## EXCERPTED DATA
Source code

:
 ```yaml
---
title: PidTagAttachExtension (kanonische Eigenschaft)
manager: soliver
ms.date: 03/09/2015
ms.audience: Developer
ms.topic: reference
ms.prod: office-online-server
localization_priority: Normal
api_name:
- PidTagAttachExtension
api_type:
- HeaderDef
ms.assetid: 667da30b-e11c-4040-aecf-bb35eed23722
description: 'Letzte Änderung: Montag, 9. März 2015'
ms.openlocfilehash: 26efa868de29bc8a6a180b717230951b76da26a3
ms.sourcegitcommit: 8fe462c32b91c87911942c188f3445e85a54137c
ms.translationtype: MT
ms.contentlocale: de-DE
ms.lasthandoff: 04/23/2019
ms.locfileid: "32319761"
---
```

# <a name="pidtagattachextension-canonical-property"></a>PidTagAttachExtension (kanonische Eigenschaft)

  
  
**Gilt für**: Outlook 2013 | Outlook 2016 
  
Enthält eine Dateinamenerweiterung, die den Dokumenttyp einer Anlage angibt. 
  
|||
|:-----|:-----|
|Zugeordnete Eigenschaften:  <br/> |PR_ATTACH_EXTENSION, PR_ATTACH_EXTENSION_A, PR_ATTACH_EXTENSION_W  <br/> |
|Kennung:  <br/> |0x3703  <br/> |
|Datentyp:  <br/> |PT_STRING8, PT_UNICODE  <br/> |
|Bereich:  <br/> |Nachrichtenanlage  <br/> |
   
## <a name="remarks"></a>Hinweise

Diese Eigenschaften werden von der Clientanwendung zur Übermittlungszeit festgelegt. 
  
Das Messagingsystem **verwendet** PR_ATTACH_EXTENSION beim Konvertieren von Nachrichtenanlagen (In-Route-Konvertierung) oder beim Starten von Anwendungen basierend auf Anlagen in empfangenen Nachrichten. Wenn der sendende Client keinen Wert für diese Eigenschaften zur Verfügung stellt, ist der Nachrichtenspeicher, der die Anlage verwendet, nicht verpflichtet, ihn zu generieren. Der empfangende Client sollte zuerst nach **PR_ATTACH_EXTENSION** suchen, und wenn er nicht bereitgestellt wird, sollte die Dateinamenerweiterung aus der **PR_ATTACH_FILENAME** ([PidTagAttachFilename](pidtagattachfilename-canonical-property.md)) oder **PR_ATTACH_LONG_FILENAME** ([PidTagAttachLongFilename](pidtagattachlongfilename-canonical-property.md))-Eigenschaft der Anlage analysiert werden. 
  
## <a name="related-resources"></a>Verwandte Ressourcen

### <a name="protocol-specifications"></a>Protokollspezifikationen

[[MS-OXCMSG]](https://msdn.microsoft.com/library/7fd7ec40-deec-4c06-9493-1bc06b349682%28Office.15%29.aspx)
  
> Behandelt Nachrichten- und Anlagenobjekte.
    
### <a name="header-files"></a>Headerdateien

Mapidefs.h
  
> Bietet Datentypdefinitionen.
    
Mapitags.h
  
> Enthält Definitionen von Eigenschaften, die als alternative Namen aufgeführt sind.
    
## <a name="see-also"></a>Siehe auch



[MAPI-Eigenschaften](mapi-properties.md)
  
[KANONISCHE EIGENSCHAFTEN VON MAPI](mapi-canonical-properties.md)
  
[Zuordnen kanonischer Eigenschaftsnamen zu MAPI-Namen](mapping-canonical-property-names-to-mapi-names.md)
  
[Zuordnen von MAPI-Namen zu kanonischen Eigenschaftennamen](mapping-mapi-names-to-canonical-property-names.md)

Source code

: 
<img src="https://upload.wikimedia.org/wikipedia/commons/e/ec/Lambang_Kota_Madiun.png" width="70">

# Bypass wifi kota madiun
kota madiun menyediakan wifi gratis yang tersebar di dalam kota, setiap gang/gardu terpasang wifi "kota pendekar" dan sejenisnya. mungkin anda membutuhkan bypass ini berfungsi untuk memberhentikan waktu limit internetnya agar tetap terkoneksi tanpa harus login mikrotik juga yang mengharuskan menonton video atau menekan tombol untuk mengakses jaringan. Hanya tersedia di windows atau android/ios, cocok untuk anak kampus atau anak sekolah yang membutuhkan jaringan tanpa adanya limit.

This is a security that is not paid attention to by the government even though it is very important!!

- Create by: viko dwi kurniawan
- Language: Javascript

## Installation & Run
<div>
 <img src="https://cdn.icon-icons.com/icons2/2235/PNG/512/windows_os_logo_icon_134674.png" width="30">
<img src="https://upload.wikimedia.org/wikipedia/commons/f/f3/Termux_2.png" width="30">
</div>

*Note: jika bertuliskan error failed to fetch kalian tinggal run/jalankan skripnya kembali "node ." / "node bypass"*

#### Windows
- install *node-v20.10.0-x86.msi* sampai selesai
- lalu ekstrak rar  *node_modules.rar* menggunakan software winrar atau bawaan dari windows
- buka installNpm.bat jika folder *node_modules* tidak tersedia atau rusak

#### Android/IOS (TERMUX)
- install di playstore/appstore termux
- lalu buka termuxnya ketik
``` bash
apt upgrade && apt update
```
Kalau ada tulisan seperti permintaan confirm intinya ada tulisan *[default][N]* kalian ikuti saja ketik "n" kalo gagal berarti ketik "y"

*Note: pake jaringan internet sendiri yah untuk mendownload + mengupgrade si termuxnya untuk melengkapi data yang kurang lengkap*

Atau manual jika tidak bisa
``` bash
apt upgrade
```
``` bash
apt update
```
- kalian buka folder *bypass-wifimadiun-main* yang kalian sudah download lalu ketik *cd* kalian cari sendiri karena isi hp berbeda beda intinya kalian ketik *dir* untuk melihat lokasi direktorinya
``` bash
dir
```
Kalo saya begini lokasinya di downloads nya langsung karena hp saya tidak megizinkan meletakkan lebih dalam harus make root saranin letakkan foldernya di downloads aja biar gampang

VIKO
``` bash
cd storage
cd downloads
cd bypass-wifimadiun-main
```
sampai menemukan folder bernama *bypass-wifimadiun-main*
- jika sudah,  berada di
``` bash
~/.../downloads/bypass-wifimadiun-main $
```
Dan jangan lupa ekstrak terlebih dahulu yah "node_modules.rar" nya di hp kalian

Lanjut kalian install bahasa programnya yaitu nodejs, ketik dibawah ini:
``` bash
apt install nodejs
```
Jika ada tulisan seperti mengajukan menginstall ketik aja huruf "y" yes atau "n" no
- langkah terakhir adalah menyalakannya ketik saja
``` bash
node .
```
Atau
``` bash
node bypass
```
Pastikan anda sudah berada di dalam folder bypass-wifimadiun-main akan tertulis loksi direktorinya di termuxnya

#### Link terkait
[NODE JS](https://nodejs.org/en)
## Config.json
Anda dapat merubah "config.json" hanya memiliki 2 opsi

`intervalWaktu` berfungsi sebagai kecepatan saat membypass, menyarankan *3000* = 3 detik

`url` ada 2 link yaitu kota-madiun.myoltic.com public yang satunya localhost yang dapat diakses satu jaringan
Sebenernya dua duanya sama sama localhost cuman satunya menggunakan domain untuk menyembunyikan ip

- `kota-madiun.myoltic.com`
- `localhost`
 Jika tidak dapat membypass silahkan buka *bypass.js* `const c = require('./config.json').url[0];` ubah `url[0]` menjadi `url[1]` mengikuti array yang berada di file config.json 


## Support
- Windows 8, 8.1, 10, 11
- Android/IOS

## WORK TASK
Each line above is to be restated exactly as it stands.

## PROBLEM SOLUTION
Source code

:
 ```yaml
---
title: PidTagAttachExtension (kanonische Eigenschaft)
manager: soliver
ms.date: 03/09/2015
ms.audience: Developer
ms.topic: reference
ms.prod: office-online-server
localization_priority: Normal
api_name:
- PidTagAttachExtension
api_type:
- HeaderDef
ms.assetid: 667da30b-e11c-4040-aecf-bb35eed23722
description: 'Letzte Änderung: Montag, 9. März 2015'
ms.openlocfilehash: 26efa868de29bc8a6a180b717230951b76da26a3
ms.sourcegitcommit: 8fe462c32b91c87911942c188f3445e85a54137c
ms.translationtype: MT
ms.contentlocale: de-DE
ms.lasthandoff: 04/23/2019
ms.locfileid: "32319761"
---
```

# <a name="pidtagattachextension-canonical-property"></a>PidTagAttachExtension (kanonische Eigenschaft)

  
  
**Gilt für**: Outlook 2013 | Outlook 2016 
  
Enthält eine Dateinamenerweiterung, die den Dokumenttyp einer Anlage angibt. 
  
|||
|:-----|:-----|
|Zugeordnete Eigenschaften:  <br/> |PR_ATTACH_EXTENSION, PR_ATTACH_EXTENSION_A, PR_ATTACH_EXTENSION_W  <br/> |
|Kennung:  <br/> |0x3703  <br/> |
|Datentyp:  <br/> |PT_STRING8, PT_UNICODE  <br/> |
|Bereich:  <br/> |Nachrichtenanlage  <br/> |
   
## <a name="remarks"></a>Hinweise

Diese Eigenschaften werden von der Clientanwendung zur Übermittlungszeit festgelegt. 
  
Das Messagingsystem **verwendet** PR_ATTACH_EXTENSION beim Konvertieren von Nachrichtenanlagen (In-Route-Konvertierung) oder beim Starten von Anwendungen basierend auf Anlagen in empfangenen Nachrichten. Wenn der sendende Client keinen Wert für diese Eigenschaften zur Verfügung stellt, ist der Nachrichtenspeicher, der die Anlage verwendet, nicht verpflichtet, ihn zu generieren. Der empfangende Client sollte zuerst nach **PR_ATTACH_EXTENSION** suchen, und wenn er nicht bereitgestellt wird, sollte die Dateinamenerweiterung aus der **PR_ATTACH_FILENAME** ([PidTagAttachFilename](pidtagattachfilename-canonical-property.md)) oder **PR_ATTACH_LONG_FILENAME** ([PidTagAttachLongFilename](pidtagattachlongfilename-canonical-property.md))-Eigenschaft der Anlage analysiert werden. 
  
## <a name="related-resources"></a>Verwandte Ressourcen

### <a name="protocol-specifications"></a>Protokollspezifikationen

[[MS-OXCMSG]](https://msdn.microsoft.com/library/7fd7ec40-deec-4c06-9493-1bc06b349682%28Office.15%29.aspx)
  
> Behandelt Nachrichten- und Anlagenobjekte.
    
### <a name="header-files"></a>Headerdateien

Mapidefs.h
  
> Bietet Datentypdefinitionen.
    
Mapitags.h
  
> Enthält Definitionen von Eigenschaften, die als alternative Namen aufgeführt sind.
    
## <a name="see-also"></a>Siehe auch



[MAPI-Eigenschaften](mapi-properties.md)
  
[KANONISCHE EIGENSCHAFTEN VON MAPI](mapi-canonical-properties.md)
  
[Zuordnen kanonischer Eigenschaftsnamen zu MAPI-Namen](mapping-canonical-property-names-to-mapi-names.md)
  
[Zuordnen von MAPI-Namen zu kanonischen Eigenschaftennamen](mapping-mapi-names-to-canonical-property-names.md)

Source code

: 
<img src="https://upload.wikimedia.org/wikipedia/commons/e/ec/Lambang_Kota_Madiun.png" width="70">

# Bypass wifi kota madiun
kota madiun menyediakan wifi gratis yang tersebar di dalam kota, setiap gang/gardu terpasang wifi "kota pendekar" dan sejenisnya. mungkin anda membutuhkan bypass ini berfungsi untuk memberhentikan waktu limit internetnya agar tetap terkoneksi tanpa harus login mikrotik juga yang mengharuskan menonton video atau menekan tombol untuk mengakses jaringan. Hanya tersedia di windows atau android/ios, cocok untuk anak kampus atau anak sekolah yang membutuhkan jaringan tanpa adanya limit.

This is a security that is not paid attention to by the government even though it is very important!!

- Create by: viko dwi kurniawan
- Language: Javascript

## Installation & Run
<div>
 <img src="https://cdn.icon-icons.com/icons2/2235/PNG/512/windows_os_logo_icon_134674.png" width="30">
<img src="https://upload.wikimedia.org/wikipedia/commons/f/f3/Termux_2.png" width="30">
</div>

*Note: jika bertuliskan error failed to fetch kalian tinggal run/jalankan skripnya kembali "node ." / "node bypass"*

#### Windows
- install *node-v20.10.0-x86.msi* sampai selesai
- lalu ekstrak rar  *node_modules.rar* menggunakan software winrar atau bawaan dari windows
- buka installNpm.bat jika folder *node_modules* tidak tersedia atau rusak

#### Android/IOS (TERMUX)
- install di playstore/appstore termux
- lalu buka termuxnya ketik
``` bash
apt upgrade && apt update
```
Kalau ada tulisan seperti permintaan confirm intinya ada tulisan *[default][N]* kalian ikuti saja ketik "n" kalo gagal berarti ketik "y"

*Note: pake jaringan internet sendiri yah untuk mendownload + mengupgrade si termuxnya untuk melengkapi data yang kurang lengkap*

Atau manual jika tidak bisa
``` bash
apt upgrade
```
``` bash
apt update
```
- kalian buka folder *bypass-wifimadiun-main* yang kalian sudah download lalu ketik *cd* kalian cari sendiri karena isi hp berbeda beda intinya kalian ketik *dir* untuk melihat lokasi direktorinya
``` bash
dir
```
Kalo saya begini lokasinya di downloads nya langsung karena hp saya tidak megizinkan meletakkan lebih dalam harus make root saranin letakkan foldernya di downloads aja biar gampang

VIKO
``` bash
cd storage
cd downloads
cd bypass-wifimadiun-main
```
sampai menemukan folder bernama *bypass-wifimadiun-main*
- jika sudah,  berada di
``` bash
~/.../downloads/bypass-wifimadiun-main $
```
Dan jangan lupa ekstrak terlebih dahulu yah "node_modules.rar" nya di hp kalian

Lanjut kalian install bahasa programnya yaitu nodejs, ketik dibawah ini:
``` bash
apt install nodejs
```
Jika ada tulisan seperti mengajukan menginstall ketik aja huruf "y" yes atau "n" no
- langkah terakhir adalah menyalakannya ketik saja
``` bash
node .
```
Atau
``` bash
node bypass
```
Pastikan anda sudah berada di dalam folder bypass-wifimadiun-main akan tertulis loksi direktorinya di termuxnya

#### Link terkait
[NODE JS](https://nodejs.org/en)
## Config.json
Anda dapat merubah "config.json" hanya memiliki 2 opsi

`intervalWaktu` berfungsi sebagai kecepatan saat membypass, menyarankan *3000* = 3 detik

`url` ada 2 link yaitu kota-madiun.myoltic.com public yang satunya localhost yang dapat diakses satu jaringan
Sebenernya dua duanya sama sama localhost cuman satunya menggunakan domain untuk menyembunyikan ip

- `kota-madiun.myoltic.com`
- `localhost`
 Jika tidak dapat membypass silahkan buka *bypass.js* `const c = require('./config.json').url[0];` ubah `url[0]` menjadi `url[1]` mengikuti array yang berada di file config.json 


## Support
- Windows 8, 8.1, 10, 11
- Android/IOS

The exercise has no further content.